Records drawn from a dataset
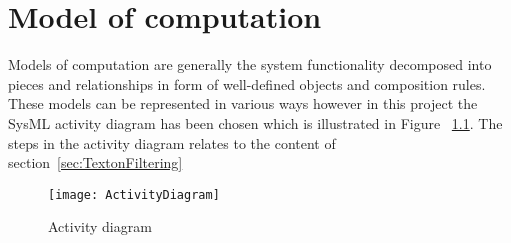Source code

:\chapter{Model of computation}

Models of computation are generally the system functionality decomposed into pieces and relationships in form of well-defined objects and composition rules. These models can be represented in various ways however in this project the SysML activity diagram has been chosen which is illustrated in Figure ~\ref{fig:ActivityDiagram}. The steps in the activity diagram relates to the content of section~\ref{sec:TextonFiltering}


\begin{figure}[H]
\centering
\texttt{[image: ActivityDiagram]}
\caption{Activity diagram}
\label{fig:ActivityDiagram}
\end{figure}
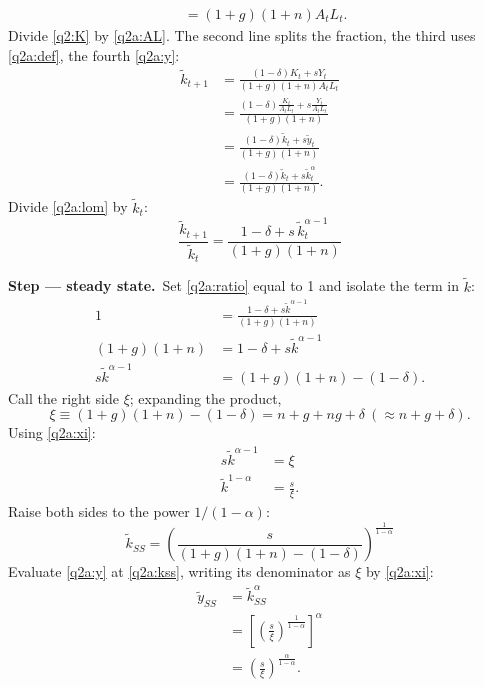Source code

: \documentclass[11pt,a4paper]{article}
\newcommand{\passo}[2]{\par\smallskip\noindent\textbf{Step --- #1.}~#2}
\begin{document}
\begin{sol}
\begin{align}
&= (1+g)(1+n)A_tL_t. \label{q2a:AL}
\end{align}
Divide \eqref{q2:K} by \eqref{q2a:AL}. The second line splits the fraction, the third uses
\eqref{q2a:def}, the fourth \eqref{q2a:y}:
\begin{align}
\tilde k_{t+1} &= \frac{(1-\delta)K_t+sY_t}{(1+g)(1+n)A_tL_t}\nonumber\\
&= \frac{(1-\delta)\frac{K_t}{A_tL_t}+s\frac{Y_t}{A_tL_t}}{(1+g)(1+n)}\nonumber\\
&= \frac{(1-\delta)\tilde k_t+s\tilde y_t}{(1+g)(1+n)}\nonumber\\
&= \frac{(1-\delta)\tilde k_t+s\tilde k_t^{\alpha}}{(1+g)(1+n)}. \label{q2a:lom}
\end{align}
Divide \eqref{q2a:lom} by $\tilde k_t$:
\begin{equation}
\boxed{\frac{\tilde k_{t+1}}{\tilde k_t}=\frac{1-\delta+s\,\tilde k_t^{\alpha-1}}{(1+g)(1+n)}} \label{q2a:ratio}
\end{equation}
\passo{steady state}{Set \eqref{q2a:ratio} equal to 1 and isolate the term in $\tilde k$:}
\begin{align*}
1 &= \frac{1-\delta+s\tilde k^{\alpha-1}}{(1+g)(1+n)}\\
(1+g)(1+n) &= 1-\delta+s\tilde k^{\alpha-1}\\
s\tilde k^{\alpha-1} &= (1+g)(1+n)-(1-\delta).
\end{align*}
Call the right side $\xi$; expanding the product,
\begin{equation}
\xi\equiv(1+g)(1+n)-(1-\delta)=n+g+ng+\delta\ (\approx n+g+\delta). \label{q2a:xi}
\end{equation}
Using \eqref{q2a:xi}:
\begin{align*}
s\tilde k^{\alpha-1} &= \xi\\
\tilde k^{1-\alpha} &= \frac{s}{\xi}.
\end{align*}
Raise both sides to the power $1/(1-\alpha)$:
\begin{equation}
\boxed{\tilde k_{SS}=\left(\frac{s}{(1+g)(1+n)-(1-\delta)}\right)^{\frac{1}{1-\alpha}}} \label{q2a:kss}
\end{equation}
Evaluate \eqref{q2a:y} at \eqref{q2a:kss}, writing its denominator as $\xi$ by \eqref{q2a:xi}:
\begin{align}
\tilde y_{SS} &= \tilde k_{SS}^{\alpha}\nonumber\\
&= \left[\left(\frac{s}{\xi}\right)^{\frac{1}{1-\alpha}}\right]^{\alpha}\nonumber\\
&= \left(\frac{s}{\xi}\right)^{\frac{\alpha}{1-\alpha}}. \label{q2a:yss}

\end{align}
\end{sol}
\end{document}
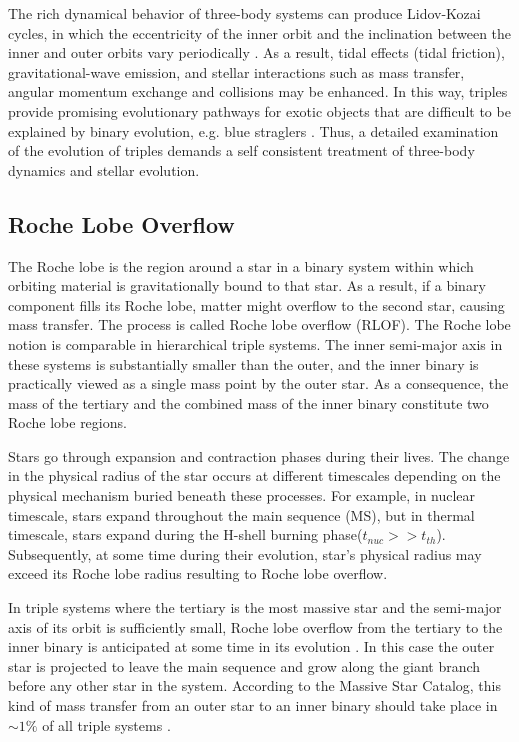 The rich dynamical behavior of three-body systems can produce Lidov-Kozai cycles, in which the eccentricity of the inner orbit and the inclination between the inner and outer orbits vary periodically \citep{michaely2014secular,toonen2016evolution,mangipudi2022extreme}. As a result, tidal effects (tidal friction), gravitational-wave emission, and stellar interactions such as mass transfer, angular momentum exchange and collisions may be enhanced. In this way, triples provide promising evolutionary pathways for exotic objects \citep{sana2012binary, toonen2016evolution} that are difficult to be explained by binary evolution, e.g. blue straglers \citet{winn2009spin}. Thus, a detailed examination of the evolution of triples demands a self consistent treatment of three-body dynamics and stellar evolution.

\subsection{Roche Lobe Overflow}

The Roche lobe is the region around a star in a binary system within which orbiting material is gravitationally bound to that star. As a result, if a binary component fills its Roche lobe, matter might overflow to the second star, causing mass transfer. The process is called Roche lobe overflow (RLOF). The Roche lobe notion is comparable in hierarchical triple systems. The inner semi-major axis in these systems is substantially smaller than the outer, and the inner binary is practically viewed as a single mass point by the outer star. As a consequence, the mass of the tertiary and the combined mass of the inner binary constitute two Roche lobe regions.

Stars go through expansion and contraction phases during their lives. The change in the physical radius of the star occurs at different timescales depending on the physical mechanism buried beneath these processes. For example, in nuclear timescale, stars expand throughout the main sequence (MS), but in thermal timescale, stars expand during the H-shell burning phase($t_{nuc} >> t_{th}$). Subsequently, at some time during their evolution, star's physical radius may exceed its Roche lobe radius resulting to Roche lobe overflow.

In triple systems where the tertiary is the most massive star and the semi-major axis of its orbit is sufficiently small, Roche lobe overflow from the tertiary to the inner binary is anticipated at some time in its evolution \citep{de2014evolution}. In this case the outer star is projected to leave the main sequence and grow along the giant branch before any other star in the system. According to the Massive Star Catalog, this kind of mass transfer from an outer star to an inner binary should take place in $ \sim 1\%$ of all triple systems \citep{de2014evolution,hamers2022statistical}.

### Aim of the exercise
What you return must match the records letter for letter, except that the pictures stay out.

### Solution below
Source code

:\chapter{Model of computation}

Models of computation are generally the system functionality decomposed into pieces and relationships in form of well-defined objects and composition rules. These models can be represented in various ways however in this project the SysML activity diagram has been chosen which is illustrated in Figure ~\ref{fig:ActivityDiagram}. The steps in the activity diagram relates to the content of section~\ref{sec:TextonFiltering}


\begin{figure}[H]
\centering
\texttt{[image: ActivityDiagram]}
\caption{Activity diagram}
\label{fig:ActivityDiagram}
\end{figure}
Source code

: \documentclass[11pt,a4paper]{article}
\newcommand{\passo}[2]{\par\smallskip\noindent\textbf{Step --- #1.}~#2}
\begin{document}
\begin{sol}
\begin{align}
&= (1+g)(1+n)A_tL_t. \label{q2a:AL}
\end{align}
Divide \eqref{q2:K} by \eqref{q2a:AL}. The second line splits the fraction, the third uses
\eqref{q2a:def}, the fourth \eqref{q2a:y}:
\begin{align}
\tilde k_{t+1} &= \frac{(1-\delta)K_t+sY_t}{(1+g)(1+n)A_tL_t}\nonumber\\
&= \frac{(1-\delta)\frac{K_t}{A_tL_t}+s\frac{Y_t}{A_tL_t}}{(1+g)(1+n)}\nonumber\\
&= \frac{(1-\delta)\tilde k_t+s\tilde y_t}{(1+g)(1+n)}\nonumber\\
&= \frac{(1-\delta)\tilde k_t+s\tilde k_t^{\alpha}}{(1+g)(1+n)}. \label{q2a:lom}
\end{align}
Divide \eqref{q2a:lom} by $\tilde k_t$:
\begin{equation}
\boxed{\frac{\tilde k_{t+1}}{\tilde k_t}=\frac{1-\delta+s\,\tilde k_t^{\alpha-1}}{(1+g)(1+n)}} \label{q2a:ratio}
\end{equation}
\passo{steady state}{Set \eqref{q2a:ratio} equal to 1 and isolate the term in $\tilde k$:}
\begin{align*}
1 &= \frac{1-\delta+s\tilde k^{\alpha-1}}{(1+g)(1+n)}\\
(1+g)(1+n) &= 1-\delta+s\tilde k^{\alpha-1}\\
s\tilde k^{\alpha-1} &= (1+g)(1+n)-(1-\delta).
\end{align*}
Call the right side $\xi$; expanding the product,
\begin{equation}
\xi\equiv(1+g)(1+n)-(1-\delta)=n+g+ng+\delta\ (\approx n+g+\delta). \label{q2a:xi}
\end{equation}
Using \eqref{q2a:xi}:
\begin{align*}
s\tilde k^{\alpha-1} &= \xi\\
\tilde k^{1-\alpha} &= \frac{s}{\xi}.
\end{align*}
Raise both sides to the power $1/(1-\alpha)$:
\begin{equation}
\boxed{\tilde k_{SS}=\left(\frac{s}{(1+g)(1+n)-(1-\delta)}\right)^{\frac{1}{1-\alpha}}} \label{q2a:kss}
\end{equation}
Evaluate \eqref{q2a:y} at \eqref{q2a:kss}, writing its denominator as $\xi$ by \eqref{q2a:xi}:
\begin{align}
\tilde y_{SS} &= \tilde k_{SS}^{\alpha}\nonumber\\
&= \left[\left(\frac{s}{\xi}\right)^{\frac{1}{1-\alpha}}\right]^{\alpha}\nonumber\\
&= \left(\frac{s}{\xi}\right)^{\frac{\alpha}{1-\alpha}}. \label{q2a:yss}

\end{align}
\end{sol}
\end{document}
 The rich dynamical behavior of three-body systems can produce Lidov-Kozai cycles, in which the eccentricity of the inner orbit and the inclination between the inner and outer orbits vary periodically \citep{michaely2014secular,toonen2016evolution,mangipudi2022extreme}. As a result, tidal effects (tidal friction), gravitational-wave emission, and stellar interactions such as mass transfer, angular momentum exchange and collisions may be enhanced. In this way, triples provide promising evolutionary pathways for exotic objects \citep{sana2012binary, toonen2016evolution} that are difficult to be explained by binary evolution, e.g. blue straglers \citet{winn2009spin}. Thus, a detailed examination of the evolution of triples demands a self consistent treatment of three-body dynamics and stellar evolution.

\subsection{Roche Lobe Overflow}

The Roche lobe is the region around a star in a binary system within which orbiting material is gravitationally bound to that star. As a result, if a binary component fills its Roche lobe, matter might overflow to the second star, causing mass transfer. The process is called Roche lobe overflow (RLOF). The Roche lobe notion is comparable in hierarchical triple systems. The inner semi-major axis in these systems is substantially smaller than the outer, and the inner binary is practically viewed as a single mass point by the outer star. As a consequence, the mass of the tertiary and the combined mass of the inner binary constitute two Roche lobe regions.

Stars go through expansion and contraction phases during their lives. The change in the physical radius of the star occurs at different timescales depending on the physical mechanism buried beneath these processes. For example, in nuclear timescale, stars expand throughout the main sequence (MS), but in thermal timescale, stars expand during the H-shell burning phase($t_{nuc} >> t_{th}$). Subsequently, at some time during their evolution, star's physical radius may exceed its Roche lobe radius resulting to Roche lobe overflow.

In triple systems where the tertiary is the most massive star and the semi-major axis of its orbit is sufficiently small, Roche lobe overflow from the tertiary to the inner binary is anticipated at some time in its evolution \citep{de2014evolution}. In this case the outer star is projected to leave the main sequence and grow along the giant branch before any other star in the system. According to the Massive Star Catalog, this kind of mass transfer from an outer star to an inner binary should take place in $ \sim 1\%$ of all triple systems \citep{de2014evolution,hamers2022statistical}.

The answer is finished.